Powdered root, stem and leaf samples (2 g) were digested in a 5 ml of ternary mixture of HNO3:H2SO4:HClO4 (10:1:4 (v/v/v)). By using atomic absorption spectrophotometer (Perkin Elmer, Germany) the concentration of Pb in different samples was measured.

Chlorophyll contents

Fresh leaf samples (0.2 g) after homogenization in 80% acetone were filtered. Finally, total chlorophyll contents of homogenates were measured spectrophotometrically at 645 and 663 nm using method described by Lichtenthaler (1987).

Analysis of lipid peroxidation

According to method described by Heath and Packer (1968), the levels of lipid peroxidation were estimated after evaluating malondialdehyde (MDA) content in tissues. To achieve this, fresh leaf samples (0.5 g) were ground in 5 ml of 0.1% trichloroacetic acid (TCA). Next, resultant was centrifuged for 5 min at 10,000 × g. After adding 1 ml of supernatant to 4 ml of 0.5% thiobarbituric acid (TBA) in 20% TCA, the mixture was incubated at 95 °C for 30 min and then cooled quickly on ice. Finally, the absorbance of centrifuged mixture was evaluated at 532 and 600 nm (E = 155 mM−1 cm−1).

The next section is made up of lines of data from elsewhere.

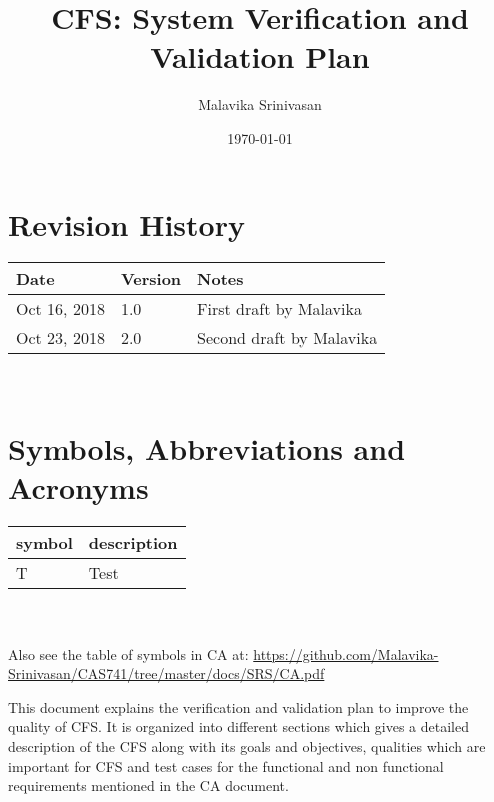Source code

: \documentclass[12pt, titlepage]{article}
\newcommand{\famname}{CFS} %
\begin{document}
\title{CFS: System Verification and Validation Plan} 
\author{Malavika Srinivasan}
\date{\today}
	
\maketitle



\section{Revision History}

\begin{tabularx}{\textwidth}{p{3cm}p{2cm}X}
\toprule {\bf Date} & {\bf Version} & {\bf Notes}\\
\midrule
Oct 16, 2018 & 1.0 & First draft by Malavika\\
Oct 23, 2018 & 2.0 & Second draft by Malavika\\

\bottomrule
\end{tabularx}

~\newpage

\section{Symbols, Abbreviations and Acronyms}

\renewcommand{\arraystretch}{1.2}
\begin{tabular}{l l} 
  \toprule		
  \textbf{symbol} & \textbf{description}\\
  \midrule 
  T & Test\\
  \bottomrule
\end{tabular}\\
\\
Also see the table of symbols in CA at: \url{https://github.com/Malavika-Srinivasan/CAS741/tree/master/docs/SRS/CA.pdf}\\


\newpage

\tableofcontents

\listoftables

\listoffigures

\newpage



This document explains the verification and validation plan to improve the quality of \famname{}. It is organized into different sections which gives a detailed description of the \famname{} along with its goals and objectives, qualities which are important for \famname{} and test cases for the functional and non functional requirements mentioned in the CA document.
\end{document}
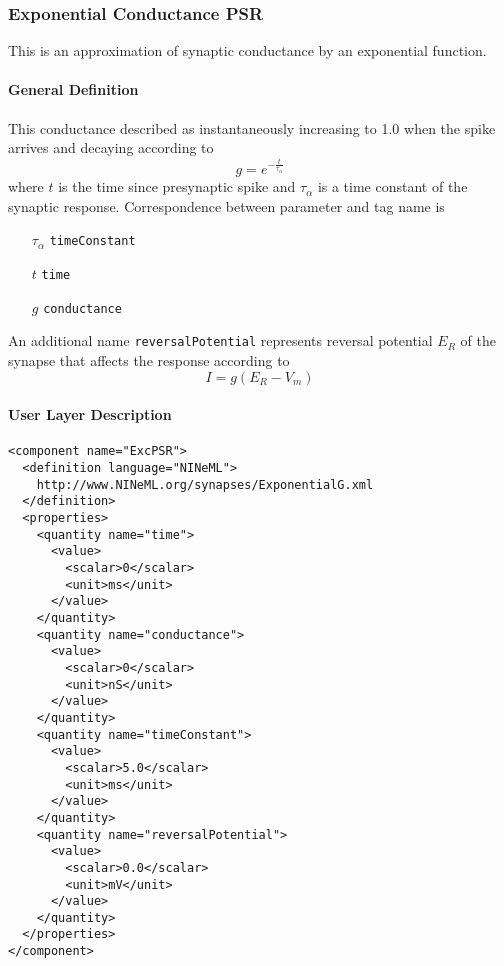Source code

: \documentclass{article}
\begin{document}
\subsubsection{Exponential Conductance PSR}

This is an approximation of synaptic conductance by an exponential function.

\paragraph{General Definition}
This conductance described as instantaneously increasing to 1.0 when the spike
arrives and decaying according to
\begin{equation}
g=e^{-\frac{t}{\tau_{\alpha}}}
\label{expC}
\end{equation}
where $t$ is the time since presynaptic spike and $\tau_{\alpha}$ is
a time constant of the synaptic response.
Correspondence between parameter and tag name is
\begin{itemize}
\item[$\tau_{\alpha}$] {\tt timeConstant}
\item[$t$] {\tt time}
\item[$g$] {\tt conductance}
\end{itemize}
An additional name {\tt reversalPotential} represents reversal potential $E_R$ of the
synapse that affects the response according to
\begin{equation}
I=g(E_R-V_m)
\label{expCurRev}
\end{equation}

\paragraph{User Layer Description}
\begin{verbatim}
<component name="ExcPSR">
  <definition language="NINeML">
    http://www.NINeML.org/synapses/ExponentialG.xml
  </definition>
  <properties>
    <quantity name="time">
      <value>
        <scalar>0</scalar>
        <unit>ms</unit>
      </value>
    </quantity>
    <quantity name="conductance">
      <value>
        <scalar>0</scalar>
        <unit>nS</unit>
      </value>
    </quantity>
    <quantity name="timeConstant">
      <value>
        <scalar>5.0</scalar>
        <unit>ms</unit>
      </value>
    </quantity>
    <quantity name="reversalPotential">
      <value>
        <scalar>0.0</scalar>
        <unit>mV</unit>
      </value>
    </quantity>
  </properties>
</component>
\end{verbatim}
\end{document}
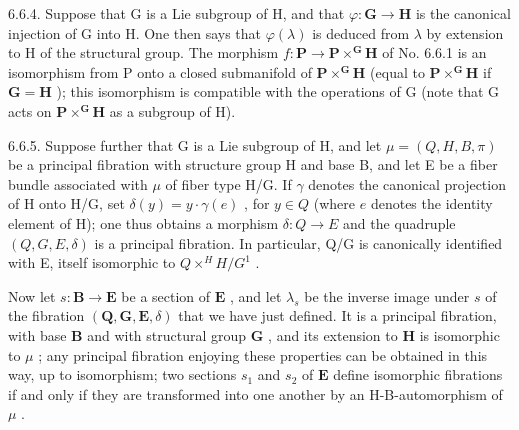 6.6.4. Suppose that G is a Lie subgroup of H, and that \(\varphi: \mathbf{G} \to \mathbf{H}\) is the canonical injection of G into H. One then says that \(\varphi(\lambda)\) is deduced from \(\lambda\) by extension to H of the structural group. The morphism \(f: \mathbf{P} \to \mathbf{P} \times^{\mathbf{G}} \mathbf{H}\) of No. 6.6.1 is an isomorphism from P onto a closed submanifold of \(\mathbf{P} \times^{\mathbf{G}} \mathbf{H}\) (equal to \(\mathbf{P} \times^{\mathbf{G}} \mathbf{H}\) if \(\mathbf{G} = \mathbf{H}\) ); this isomorphism is compatible with the operations of G (note that G acts on \(\mathbf{P} \times^{\mathbf{G}} \mathbf{H}\) as a subgroup of H).

6.6.5. Suppose further that G is a Lie subgroup of H, and let \(\mu = (Q, H, B, \pi)\) be a principal fibration with structure group H and base B, and let E be a fiber bundle associated with \(\mu\) of fiber type H/G. If \(\gamma\) denotes the canonical projection of H onto H/G, set \(\delta(y) = y \cdot \gamma(e)\) , for \(y \in Q\) (where \(e\) denotes the identity element of H); one thus obtains a morphism \(\delta: Q \to E\) and the quadruple \((Q, G, E, \delta)\) is a principal fibration. In particular, Q/G is canonically identified with E, itself isomorphic to \(Q \times^{H} H/G^{1}\) .

Now let \(s: \mathbf{B} \to \mathbf{E}\) be a section of \(\mathbf{E}\) , and let \(\lambda_s\) be the inverse image under \(s\) of the fibration \((\mathbf{Q}, \mathbf{G}, \mathbf{E}, \delta)\) that we have just defined. It is a principal fibration, with base \(\mathbf{B}\) and with structural group \(\mathbf{G}\) , and its extension to \(\mathbf{H}\) is isomorphic to \(\mu\) ; any principal fibration enjoying these properties can be obtained in this way, up to isomorphism; two sections \(s_1\) and \(s_2\) of \(\mathbf{E}\) define isomorphic fibrations if and only if they are transformed into one another by an H-B-automorphism of \(\mu\) .

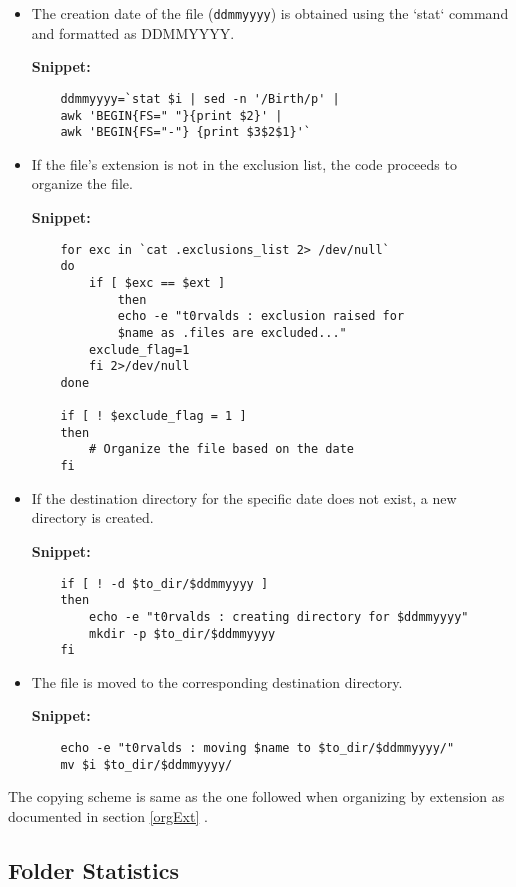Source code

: \documentclass[12pt]{article}
\begin{document}
\begin{enumerate}
\begin{itemize}
          \item The creation date of the file (\texttt{ddmmyyyy}) is obtained using the `stat` command and formatted as DDMMYYYY.
          
          \textbf{Snippet:}
    \begin{verbatim}
    ddmmyyyy=`stat $i | sed -n '/Birth/p' | 
    awk 'BEGIN{FS=" "}{print $2}' | 
    awk 'BEGIN{FS="-"} {print $3$2$1}'`
    \end{verbatim}
          
          \item If the file's extension is not in the exclusion list, the code proceeds to organize the file.
          
          \textbf{Snippet:}
          \begin{verbatim}
    for exc in `cat .exclusions_list 2> /dev/null`
    do
        if [ $exc == $ext ]
            then
            echo -e "t0rvalds : exclusion raised for 
            $name as .files are excluded..."
        exclude_flag=1
        fi 2>/dev/null
    done
          
    if [ ! $exclude_flag = 1 ]
    then
        # Organize the file based on the date
    fi
    \end{verbatim}
          
          \item If the destination directory for the specific date does not exist, a new directory is created.
          
          \textbf{Snippet:}
    \begin{verbatim}
    if [ ! -d $to_dir/$ddmmyyyy ]
    then
        echo -e "t0rvalds : creating directory for $ddmmyyyy"
        mkdir -p $to_dir/$ddmmyyyy
    fi
    \end{verbatim}
          
          \item The file is moved to the corresponding destination directory.
          
          \textbf{Snippet:}
    \begin{verbatim}
    echo -e "t0rvalds : moving $name to $to_dir/$ddmmyyyy/"
    mv $i $to_dir/$ddmmyyyy/
    \end{verbatim}
        \end{itemize}
    \end{enumerate}
    The copying scheme is same as the one followed when organizing by extension as documented in section \ref{orgExt} .

    \subsection{Folder Statistics}
    
\end{document}
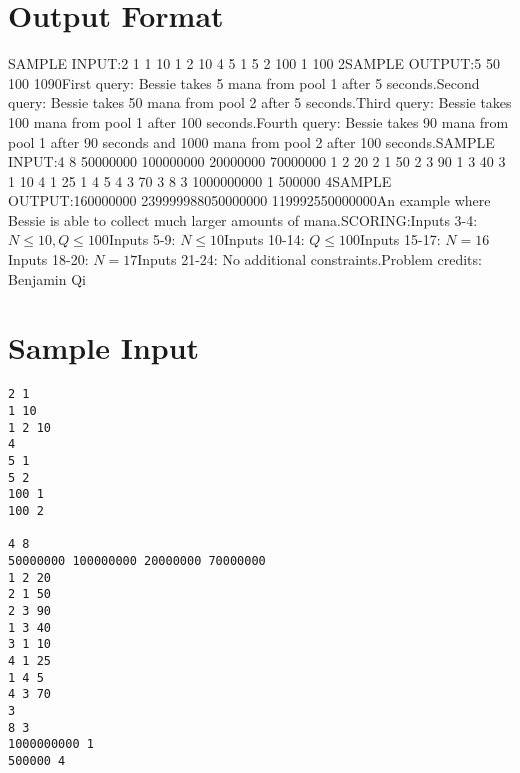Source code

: \documentclass[12pt]{article}
\begin{document}
\section*{Output Format}
SAMPLE INPUT:2 1
1 10
1 2 10
4
5 1
5 2
100 1
100 2SAMPLE OUTPUT:5
50
100
1090First query: Bessie takes 5 mana from pool 1 after 5 seconds.Second query: Bessie takes 50 mana from pool 2 after 5 seconds.Third query: Bessie takes 100 mana from pool 1 after 100 seconds.Fourth query: Bessie takes 90 mana from pool 1 after 90 seconds and 1000 mana
from pool 2 after 100 seconds.SAMPLE INPUT:4 8
50000000 100000000 20000000 70000000
1 2 20
2 1 50
2 3 90
1 3 40
3 1 10
4 1 25
1 4 5
4 3 70
3
8 3
1000000000 1
500000 4SAMPLE OUTPUT:160000000
239999988050000000
119992550000000An example where Bessie is able to collect much larger amounts of mana.SCORING:Inputs 3-4: $N\le 10, Q\le 100$Inputs 5-9: $N\le 10$Inputs 10-14: $Q\le 100$Inputs 15-17: $N = 16$Inputs 18-20: $N = 17$Inputs 21-24: No additional constraints.Problem credits: Benjamin Qi

\section*{Sample Input}
\begin{verbatim}
2 1
1 10
1 2 10
4
5 1
5 2
100 1
100 2

4 8
50000000 100000000 20000000 70000000
1 2 20
2 1 50
2 3 90
1 3 40
3 1 10
4 1 25
1 4 5
4 3 70
3
8 3
1000000000 1
500000 4
\end{verbatim}
\end{document}

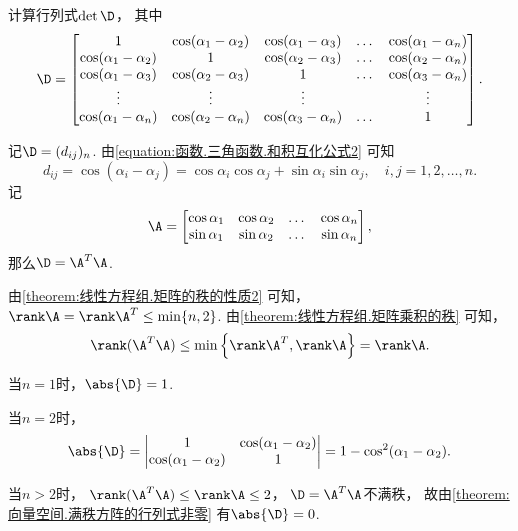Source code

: \begin{example}
计算行列式\(\det\D\)，
其中\[
	\D = \begin{bmatrix}
		1 & \cos(\alpha_1-\alpha_2) & \cos(\alpha_1-\alpha_3) & \dots & \cos(\alpha_1-\alpha_n) \\
		\cos(\alpha_1-\alpha_2) & 1 & \cos(\alpha_2-\alpha_3) & \dots & \cos(\alpha_2-\alpha_n) \\
		\cos(\alpha_1-\alpha_3) & \cos(\alpha_2-\alpha_3) & 1 & \dots & \cos(\alpha_3-\alpha_n) \\
		\vdots & \vdots & \vdots & & \vdots \\
		\cos(\alpha_1-\alpha_n) & \cos(\alpha_2-\alpha_n) & \cos(\alpha_3-\alpha_n) & \dots & 1
	\end{bmatrix}.
\]
\begin{solution}
记\(\D = (d_{ij})_n\).
由\cref{equation:函数.三角函数.和积互化公式2} 可知\[
	d_{ij} = \cos(\alpha_i-\alpha_j)
	= \cos\alpha_i\cos\alpha_j+\sin\alpha_i\sin\alpha_j,
	\quad i,j=1,2,\dotsc,n.
\]
记\[
	\A = \begin{bmatrix}
		\cos\alpha_1 & \cos\alpha_2 & \dots & \cos\alpha_n \\
		\sin\alpha_1 & \sin\alpha_2 & \dots & \sin\alpha_n
	\end{bmatrix},
\]那么\(\D = \A^T \A\).

由\cref{theorem:线性方程组.矩阵的秩的性质2} 可知，
\(\rank\A = \rank\A^T \leq \min\{n,2\}\).
由\cref{theorem:线性方程组.矩阵乘积的秩} 可知，\[
	\rank(\A^T\A) \leq \min\left\{\rank\A^T,\rank\A\right\} = \rank\A.
\]

当\(n=1\)时，\(\abs{\D}=1\).

当\(n=2\)时，\[
	\abs{\D}
	= \begin{vmatrix}
		1 & \cos(\alpha_1-\alpha_2) \\
		\cos(\alpha_1-\alpha_2) & 1
	\end{vmatrix}
	= 1 - \cos^2(\alpha_1-\alpha_2).
\]

当\(n>2\)时，
\(\rank(\A^T\A) \leq \rank\A \leq2\)，
\(\D = \A^T \A\)不满秩，
故由\cref{theorem:向量空间.满秩方阵的行列式非零} 有\(\abs{\D}=0\).
\end{solution}
\end{example}


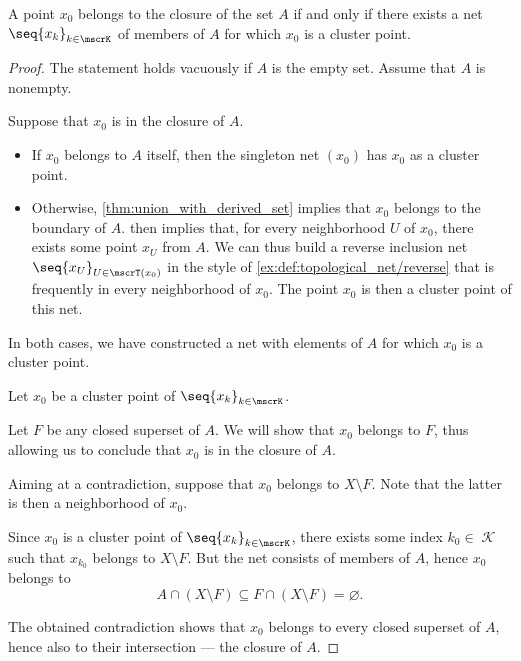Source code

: \begin{proposition}\label{thm:cluster_point_iff_in_closure}
  A point \( x_0 \) belongs to the closure of the set \( A \) if and only if there exists a net \( \seq{ x_k }_{k \in \mscrK} \) of members of \( A \) for which \( x_0 \) is a cluster point.
\end{proposition}
\begin{proof}
  The statement holds vacuously if \( A \) is the empty set. Assume that \( A \) is nonempty.

  \SufficiencySubProof Suppose that \( x_0 \) is in the closure of \( A \).
  \begin{itemize}
    \item If \( x_0 \) belongs to \( A \) itself, then the singleton net \( (x_0) \) has \( x_0 \) as a cluster point.
    \item Otherwise, \cref{thm:union_with_derived_set} implies that \( x_0 \) belongs to the boundary of \( A \).  then implies that, for every neighborhood \( U \) of \( x_0 \), there exists some point \( x_U \) from \( A \). We can thus build a reverse inclusion net \( \seq{ x_U }_{U \in \mscrT(x_0)} \) in the style of \cref{ex:def:topological_net/reverse} that is frequently in every neighborhood of \( x_0 \). The point \( x_0 \) is then a cluster point of this net.
  \end{itemize}

  In both cases, we have constructed a net with elements of \( A \) for which \( x_0 \) is a cluster point.

  \NecessitySubProof Let \( x_0 \) be a cluster point of \( \seq{ x_k }_{k \in \mscrK} \).

  Let \( F \) be any closed superset of \( A \). We will show that \( x_0 \) belongs to \( F \), thus allowing us to conclude that \( x_0 \) is in the closure of \( A \).

  Aiming at a contradiction, suppose that \( x_0 \) belongs to \( X \setminus F \). Note that the latter is then a neighborhood of \( x_0 \).

  Since \( x_0 \) is a cluster point of \( \seq{ x_k }_{k \in \mscrK} \), there exists some index \( k_0 \in \mscrK \) such that \( x_{k_0} \) belongs to \( X \setminus F \). But the net consists of members of \( A \), hence \( x_0 \) belongs to
  \begin{equation*}
    A \cap (X \setminus F) \subseteq F \cap (X \setminus F) = \varnothing.
  \end{equation*}

  The obtained contradiction shows that \( x_0 \) belongs to every closed superset of \( A \), hence also to their intersection --- the closure of \( A \).
\end{proof}

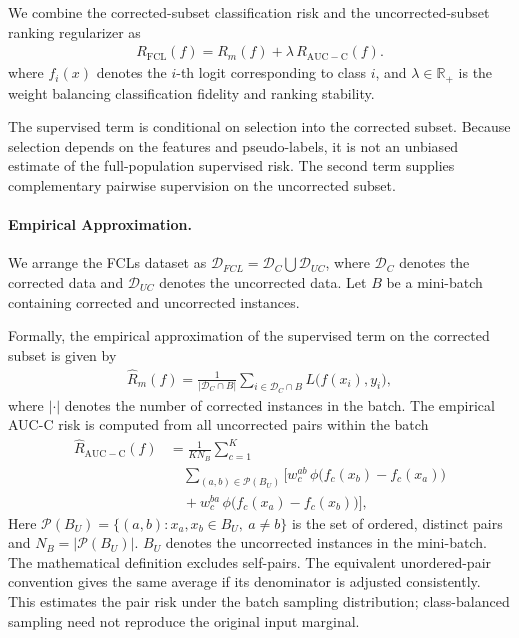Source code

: \documentclass[10pt,twocolumn,letterpaper]{article}
\begin{document}
We combine the corrected-subset classification risk and the uncorrected-subset ranking regularizer as
\begin{equation}
\begin{aligned}
R_{\mathrm{FCL}}(f)=R_{m}(f)+\lambda\,R_{\mathrm{AUC-C}}(f).
\end{aligned}
\end{equation}
where $f_{i}(x)$ denotes the $i$-th logit corresponding to class $i$, and $\lambda\in\mathbb{R}_{+}$ is the weight balancing classification fidelity and ranking stability.

The supervised term is conditional on selection into the corrected subset. Because selection depends on the features and pseudo-labels, it is not an unbiased estimate of the full-population supervised risk. The second term supplies complementary pairwise supervision on the uncorrected subset.

\paragraph{Empirical Approximation.}
We arrange the FCLs dataset as $\mathcal{D}_{FCL}=\mathcal{D}_C \bigcup \mathcal{D}_{UC}$, where $\mathcal{D}_C$ denotes the corrected data and $\mathcal{D}_{UC}$ denotes the uncorrected data. Let $B$ be a mini-batch containing corrected and uncorrected instances.

Formally, the empirical approximation of the supervised term on the corrected subset is given by
\begin{equation}
\begin{aligned}
\widehat{R}_{m}(f)=\frac{1}{\lvert \mathcal D_{C}\cap B\rvert}\sum_{i\in \mathcal D_{C}\cap B}L\!\big(f(x_{i}),y_{i}\big),
\end{aligned}
\end{equation}
where $|\cdot|$ denotes the number of corrected instances in the batch. The empirical AUC-C risk is computed from all uncorrected pairs within the batch
\begin{equation}
\begin{aligned}
\widehat{R}_{\mathrm{AUC-C}}(f)
&=\frac{1}{K N_B}\sum_{c=1}^{K}\\
 &\quad\sum_{(a,b)\in\mathcal P(B_U)}\Big[
w_{c}^{ab}\,\phi\!\big(f_{c}(x_b)-f_{c}(x_a)\big)\\
&\quad+w_{c}^{ba}\,\phi\!\big(f_{c}(x_a)-f_{c}(x_b)\big)\Big],
\end{aligned}
\label{eq:AUC-C}
\end{equation}
Here $\mathcal P(B_U)=\{(a,b):x_a,x_b\in B_U,\ a\ne b\}$ is the set of ordered, distinct pairs and $N_B=|\mathcal P(B_U)|$. $B_U$ denotes the uncorrected instances in the mini-batch. The mathematical definition excludes self-pairs. The equivalent unordered-pair convention gives the same average if its denominator is adjusted consistently. This estimates the pair risk under the batch sampling distribution; class-balanced sampling need not reproduce the original input marginal.
\end{document}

Hydrogen peroxide (H2O2) determination

Hydrogen peroxide content measurement was performed spectrophotometrically in accordance to Velikova et al. (2000). The extraction was done using leaf samples (0.2 g) in 3 ml of 0.1% (w/v) TCA in a bath. Supernatant were then centrifuged for 15 min at 12,000 × g. After mixing 0.5 ml of phosphate buffer (pH 7.0) and 1 ml of 1 M KI with 0.5 ml of supernatant, the content of H2O2 was estimated by the measurement of absorbance at 390 nm (E= 0.28 μM−1 cm−1) and stated as μmol g−1 FW (Fresh weight).

GSH and GSSG contents

The recycling method described by Anderson (1985) was used to assess GSH and GSSG content. To achieve this, 500 mg of fresh root and leaf samples were homogenized in 0.3 ml of 5% sulfosalicylic acid. After that, the supernatant was centrifuged at 10,000 × g for 10 min and then, a 0.5 ml aliquot of supernatant was added in a tube containing 0.5 ml reaction buffer [0.1 M phosphate buffer (pH 7.0), 0.5 mM EDTA and 50 μl of 3 mM 5,5′-dithio-bis (2-nitrobenzoic acid) (DTNB)]. The determination of GSH content was done by reading the absorbance at 412 nm. GSSG was calculated by subtracting the GSH from the total glutathione concentration.

Extraction and assay of phytochelatins (PCs)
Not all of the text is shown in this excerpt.